### WHAT NEEDS TO BE DONE:
Stop after the line that contains "Features from Accelerated"; until then, restate each line of the entries word for word from the very first.
****************************************
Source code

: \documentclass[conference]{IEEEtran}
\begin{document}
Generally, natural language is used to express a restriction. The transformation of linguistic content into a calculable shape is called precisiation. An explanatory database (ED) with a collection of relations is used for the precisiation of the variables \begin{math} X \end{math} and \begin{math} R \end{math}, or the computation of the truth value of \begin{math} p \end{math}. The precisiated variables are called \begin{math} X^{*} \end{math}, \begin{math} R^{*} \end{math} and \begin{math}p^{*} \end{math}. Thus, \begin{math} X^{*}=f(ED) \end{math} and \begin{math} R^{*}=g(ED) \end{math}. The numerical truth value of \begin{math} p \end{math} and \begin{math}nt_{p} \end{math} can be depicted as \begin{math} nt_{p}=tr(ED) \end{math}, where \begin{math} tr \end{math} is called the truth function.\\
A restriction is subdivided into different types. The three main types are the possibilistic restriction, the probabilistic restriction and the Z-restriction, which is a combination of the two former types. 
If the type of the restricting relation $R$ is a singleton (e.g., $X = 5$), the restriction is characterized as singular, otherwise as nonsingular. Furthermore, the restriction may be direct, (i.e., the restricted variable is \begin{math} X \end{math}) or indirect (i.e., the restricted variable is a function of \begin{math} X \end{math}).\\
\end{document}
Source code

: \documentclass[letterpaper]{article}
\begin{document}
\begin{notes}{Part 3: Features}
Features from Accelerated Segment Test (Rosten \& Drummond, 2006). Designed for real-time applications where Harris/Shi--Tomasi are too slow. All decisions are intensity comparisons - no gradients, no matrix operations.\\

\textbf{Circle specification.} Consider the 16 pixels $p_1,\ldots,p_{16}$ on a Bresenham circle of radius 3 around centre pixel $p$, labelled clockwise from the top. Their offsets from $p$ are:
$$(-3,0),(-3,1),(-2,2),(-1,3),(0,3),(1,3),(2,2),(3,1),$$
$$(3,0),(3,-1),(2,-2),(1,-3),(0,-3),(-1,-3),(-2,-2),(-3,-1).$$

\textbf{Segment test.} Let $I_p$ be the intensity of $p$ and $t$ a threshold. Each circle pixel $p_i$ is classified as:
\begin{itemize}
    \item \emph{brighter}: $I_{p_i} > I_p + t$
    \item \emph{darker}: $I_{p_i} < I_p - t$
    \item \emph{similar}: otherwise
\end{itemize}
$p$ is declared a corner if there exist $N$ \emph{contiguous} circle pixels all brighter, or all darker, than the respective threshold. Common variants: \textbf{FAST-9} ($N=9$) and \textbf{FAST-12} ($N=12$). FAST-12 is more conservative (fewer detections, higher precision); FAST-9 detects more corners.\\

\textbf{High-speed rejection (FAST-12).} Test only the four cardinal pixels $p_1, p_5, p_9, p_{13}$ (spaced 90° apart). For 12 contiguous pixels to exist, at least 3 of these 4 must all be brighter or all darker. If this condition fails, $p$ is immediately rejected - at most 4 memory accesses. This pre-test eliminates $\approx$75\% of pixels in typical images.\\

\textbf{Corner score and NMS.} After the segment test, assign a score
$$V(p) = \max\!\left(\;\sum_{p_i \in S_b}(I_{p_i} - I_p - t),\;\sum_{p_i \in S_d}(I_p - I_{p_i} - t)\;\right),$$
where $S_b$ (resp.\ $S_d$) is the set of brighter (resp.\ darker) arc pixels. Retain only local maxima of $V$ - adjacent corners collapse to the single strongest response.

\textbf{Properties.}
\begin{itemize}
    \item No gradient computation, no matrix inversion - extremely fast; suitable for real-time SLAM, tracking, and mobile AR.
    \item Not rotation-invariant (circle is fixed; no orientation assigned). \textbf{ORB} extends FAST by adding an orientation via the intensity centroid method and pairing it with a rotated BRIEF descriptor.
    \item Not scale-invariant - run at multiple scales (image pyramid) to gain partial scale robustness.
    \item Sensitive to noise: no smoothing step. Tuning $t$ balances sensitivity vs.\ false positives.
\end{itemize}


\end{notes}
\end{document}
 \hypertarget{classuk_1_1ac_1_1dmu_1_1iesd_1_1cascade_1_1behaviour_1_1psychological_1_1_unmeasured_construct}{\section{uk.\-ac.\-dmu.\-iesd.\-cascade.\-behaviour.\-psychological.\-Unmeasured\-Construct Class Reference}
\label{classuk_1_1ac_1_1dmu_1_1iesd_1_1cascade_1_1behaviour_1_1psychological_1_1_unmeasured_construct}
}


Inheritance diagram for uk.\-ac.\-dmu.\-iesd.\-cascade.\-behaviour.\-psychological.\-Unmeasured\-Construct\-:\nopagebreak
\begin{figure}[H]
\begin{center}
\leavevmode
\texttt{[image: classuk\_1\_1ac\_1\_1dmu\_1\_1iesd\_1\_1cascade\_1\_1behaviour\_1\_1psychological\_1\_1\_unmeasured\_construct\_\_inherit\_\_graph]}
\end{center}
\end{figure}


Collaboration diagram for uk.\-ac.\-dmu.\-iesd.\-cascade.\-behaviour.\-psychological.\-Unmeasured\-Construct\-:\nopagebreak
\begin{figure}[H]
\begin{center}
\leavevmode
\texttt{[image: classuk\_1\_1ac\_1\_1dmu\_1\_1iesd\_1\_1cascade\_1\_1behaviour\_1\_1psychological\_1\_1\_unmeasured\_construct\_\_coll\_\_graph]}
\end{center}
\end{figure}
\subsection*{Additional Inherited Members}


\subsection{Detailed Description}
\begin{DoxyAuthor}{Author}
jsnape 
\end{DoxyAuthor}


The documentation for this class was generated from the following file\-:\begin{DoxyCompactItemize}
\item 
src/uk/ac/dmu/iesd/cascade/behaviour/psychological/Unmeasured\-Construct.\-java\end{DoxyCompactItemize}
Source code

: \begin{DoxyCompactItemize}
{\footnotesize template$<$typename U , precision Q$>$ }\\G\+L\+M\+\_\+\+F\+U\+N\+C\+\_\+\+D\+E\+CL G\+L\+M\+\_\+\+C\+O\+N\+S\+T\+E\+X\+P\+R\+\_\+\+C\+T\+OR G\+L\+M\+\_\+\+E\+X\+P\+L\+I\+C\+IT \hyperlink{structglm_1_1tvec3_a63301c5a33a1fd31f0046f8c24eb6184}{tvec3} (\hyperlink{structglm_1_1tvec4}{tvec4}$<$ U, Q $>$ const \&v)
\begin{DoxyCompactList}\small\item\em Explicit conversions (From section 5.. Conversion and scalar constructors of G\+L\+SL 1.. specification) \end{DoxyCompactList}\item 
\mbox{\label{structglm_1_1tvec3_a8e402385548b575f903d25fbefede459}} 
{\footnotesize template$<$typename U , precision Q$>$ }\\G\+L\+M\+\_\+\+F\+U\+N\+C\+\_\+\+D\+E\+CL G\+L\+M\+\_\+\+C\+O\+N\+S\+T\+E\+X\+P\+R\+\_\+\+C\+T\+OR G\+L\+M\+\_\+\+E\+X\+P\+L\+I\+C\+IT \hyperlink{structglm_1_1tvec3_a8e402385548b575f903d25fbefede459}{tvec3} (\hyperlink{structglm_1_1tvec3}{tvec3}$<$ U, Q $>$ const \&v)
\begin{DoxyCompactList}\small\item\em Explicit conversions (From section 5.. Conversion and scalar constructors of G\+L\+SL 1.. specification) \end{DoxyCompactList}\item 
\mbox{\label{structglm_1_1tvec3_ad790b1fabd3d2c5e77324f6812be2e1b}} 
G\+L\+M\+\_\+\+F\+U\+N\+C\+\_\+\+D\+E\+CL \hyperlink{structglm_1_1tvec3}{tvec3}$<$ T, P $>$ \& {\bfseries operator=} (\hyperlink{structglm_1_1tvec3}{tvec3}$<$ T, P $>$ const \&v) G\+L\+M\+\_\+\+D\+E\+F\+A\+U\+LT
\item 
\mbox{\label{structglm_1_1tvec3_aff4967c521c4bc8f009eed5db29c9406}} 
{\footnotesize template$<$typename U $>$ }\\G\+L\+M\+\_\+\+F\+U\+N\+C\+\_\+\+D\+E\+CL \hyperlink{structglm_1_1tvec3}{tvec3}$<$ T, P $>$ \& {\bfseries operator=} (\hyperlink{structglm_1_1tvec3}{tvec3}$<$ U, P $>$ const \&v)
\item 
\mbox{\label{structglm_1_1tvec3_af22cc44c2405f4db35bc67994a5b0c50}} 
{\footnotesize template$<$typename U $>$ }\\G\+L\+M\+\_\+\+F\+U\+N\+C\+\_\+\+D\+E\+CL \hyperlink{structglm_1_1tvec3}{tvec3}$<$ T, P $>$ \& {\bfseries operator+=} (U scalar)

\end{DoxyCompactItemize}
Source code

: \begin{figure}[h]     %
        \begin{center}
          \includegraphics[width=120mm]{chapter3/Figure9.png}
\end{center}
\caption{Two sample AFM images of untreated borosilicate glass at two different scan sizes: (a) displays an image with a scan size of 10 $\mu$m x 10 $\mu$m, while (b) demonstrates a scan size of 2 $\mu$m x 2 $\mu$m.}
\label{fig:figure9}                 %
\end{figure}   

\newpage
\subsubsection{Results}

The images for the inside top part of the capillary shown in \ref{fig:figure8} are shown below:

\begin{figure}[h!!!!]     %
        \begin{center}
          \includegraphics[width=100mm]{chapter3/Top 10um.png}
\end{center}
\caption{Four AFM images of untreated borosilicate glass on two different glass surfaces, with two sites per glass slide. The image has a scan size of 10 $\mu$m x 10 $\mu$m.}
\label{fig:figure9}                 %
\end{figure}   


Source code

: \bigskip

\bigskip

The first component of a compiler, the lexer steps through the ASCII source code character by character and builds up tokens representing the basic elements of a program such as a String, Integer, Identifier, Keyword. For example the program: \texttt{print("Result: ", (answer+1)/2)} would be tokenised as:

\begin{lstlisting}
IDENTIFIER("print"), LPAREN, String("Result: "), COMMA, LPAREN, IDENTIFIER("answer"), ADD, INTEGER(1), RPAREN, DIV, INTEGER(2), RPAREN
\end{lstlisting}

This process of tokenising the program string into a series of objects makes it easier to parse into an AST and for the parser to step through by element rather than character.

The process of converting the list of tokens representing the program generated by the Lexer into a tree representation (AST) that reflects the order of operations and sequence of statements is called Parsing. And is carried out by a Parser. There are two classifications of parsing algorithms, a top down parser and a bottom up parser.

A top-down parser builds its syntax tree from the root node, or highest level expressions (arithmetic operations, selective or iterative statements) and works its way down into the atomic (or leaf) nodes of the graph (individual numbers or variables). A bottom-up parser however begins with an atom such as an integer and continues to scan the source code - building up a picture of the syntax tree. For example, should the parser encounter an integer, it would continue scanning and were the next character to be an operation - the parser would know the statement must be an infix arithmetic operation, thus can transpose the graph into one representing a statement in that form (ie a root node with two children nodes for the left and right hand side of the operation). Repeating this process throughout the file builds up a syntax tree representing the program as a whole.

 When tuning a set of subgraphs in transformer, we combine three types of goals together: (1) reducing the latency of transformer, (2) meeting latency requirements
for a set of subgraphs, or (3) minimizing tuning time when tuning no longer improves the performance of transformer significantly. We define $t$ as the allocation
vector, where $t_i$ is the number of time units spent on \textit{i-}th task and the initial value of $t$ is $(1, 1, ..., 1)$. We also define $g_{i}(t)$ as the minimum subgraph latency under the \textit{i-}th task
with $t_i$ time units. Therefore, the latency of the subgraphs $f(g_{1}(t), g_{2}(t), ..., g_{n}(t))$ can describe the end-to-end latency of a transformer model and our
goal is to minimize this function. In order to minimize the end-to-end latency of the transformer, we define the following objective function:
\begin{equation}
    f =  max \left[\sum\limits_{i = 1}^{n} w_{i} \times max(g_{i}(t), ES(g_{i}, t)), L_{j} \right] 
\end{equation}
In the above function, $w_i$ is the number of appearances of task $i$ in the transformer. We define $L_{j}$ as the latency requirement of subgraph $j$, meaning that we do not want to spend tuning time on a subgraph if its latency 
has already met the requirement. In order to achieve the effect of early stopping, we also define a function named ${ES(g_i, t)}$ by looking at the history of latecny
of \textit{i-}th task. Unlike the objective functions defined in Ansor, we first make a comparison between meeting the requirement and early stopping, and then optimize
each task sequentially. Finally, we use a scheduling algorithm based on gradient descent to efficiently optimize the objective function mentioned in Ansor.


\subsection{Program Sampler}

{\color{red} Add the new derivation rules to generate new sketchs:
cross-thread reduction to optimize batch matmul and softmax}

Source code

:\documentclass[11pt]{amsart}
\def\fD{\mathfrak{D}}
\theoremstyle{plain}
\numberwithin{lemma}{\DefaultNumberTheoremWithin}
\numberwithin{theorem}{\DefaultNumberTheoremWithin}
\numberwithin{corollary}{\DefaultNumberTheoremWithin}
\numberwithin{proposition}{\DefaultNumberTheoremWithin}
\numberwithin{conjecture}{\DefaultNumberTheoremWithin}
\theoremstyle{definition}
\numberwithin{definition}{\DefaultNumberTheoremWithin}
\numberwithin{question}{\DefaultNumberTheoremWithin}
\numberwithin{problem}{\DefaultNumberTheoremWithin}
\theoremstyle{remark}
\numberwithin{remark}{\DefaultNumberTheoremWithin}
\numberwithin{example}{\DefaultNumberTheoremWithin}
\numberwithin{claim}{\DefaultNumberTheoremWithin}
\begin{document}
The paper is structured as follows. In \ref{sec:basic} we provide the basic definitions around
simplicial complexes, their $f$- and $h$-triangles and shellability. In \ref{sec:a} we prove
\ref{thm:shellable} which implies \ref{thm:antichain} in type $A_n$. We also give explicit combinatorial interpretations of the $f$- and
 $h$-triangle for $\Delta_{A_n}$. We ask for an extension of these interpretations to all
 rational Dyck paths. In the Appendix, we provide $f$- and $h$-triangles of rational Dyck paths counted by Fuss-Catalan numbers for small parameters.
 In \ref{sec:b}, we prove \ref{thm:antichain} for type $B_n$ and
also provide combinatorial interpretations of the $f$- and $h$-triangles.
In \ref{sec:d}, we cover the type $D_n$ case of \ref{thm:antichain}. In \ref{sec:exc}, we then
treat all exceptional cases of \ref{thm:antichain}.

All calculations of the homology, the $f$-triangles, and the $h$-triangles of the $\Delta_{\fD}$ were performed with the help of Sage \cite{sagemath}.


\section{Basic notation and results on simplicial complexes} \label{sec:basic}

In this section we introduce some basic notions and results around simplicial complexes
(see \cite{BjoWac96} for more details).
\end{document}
****************************************
### ANSWER FOR THE TASK:
Source code

: \documentclass[conference]{IEEEtran}
\begin{document}
Generally, natural language is used to express a restriction. The transformation of linguistic content into a calculable shape is called precisiation. An explanatory database (ED) with a collection of relations is used for the precisiation of the variables \begin{math} X \end{math} and \begin{math} R \end{math}, or the computation of the truth value of \begin{math} p \end{math}. The precisiated variables are called \begin{math} X^{*} \end{math}, \begin{math} R^{*} \end{math} and \begin{math}p^{*} \end{math}. Thus, \begin{math} X^{*}=f(ED) \end{math} and \begin{math} R^{*}=g(ED) \end{math}. The numerical truth value of \begin{math} p \end{math} and \begin{math}nt_{p} \end{math} can be depicted as \begin{math} nt_{p}=tr(ED) \end{math}, where \begin{math} tr \end{math} is called the truth function.\\
A restriction is subdivided into different types. The three main types are the possibilistic restriction, the probabilistic restriction and the Z-restriction, which is a combination of the two former types. 
If the type of the restricting relation $R$ is a singleton (e.g., $X = 5$), the restriction is characterized as singular, otherwise as nonsingular. Furthermore, the restriction may be direct, (i.e., the restricted variable is \begin{math} X \end{math}) or indirect (i.e., the restricted variable is a function of \begin{math} X \end{math}).\\
\end{document}
Source code

: \documentclass[letterpaper]{article}
\begin{document}
\begin{notes}{Part 3: Features}
Features from Accelerated Segment Test (Rosten \& Drummond, 2006). Designed for real-time applications where Harris/Shi--Tomasi are too slow. All decisions are intensity comparisons - no gradients, no matrix operations.\\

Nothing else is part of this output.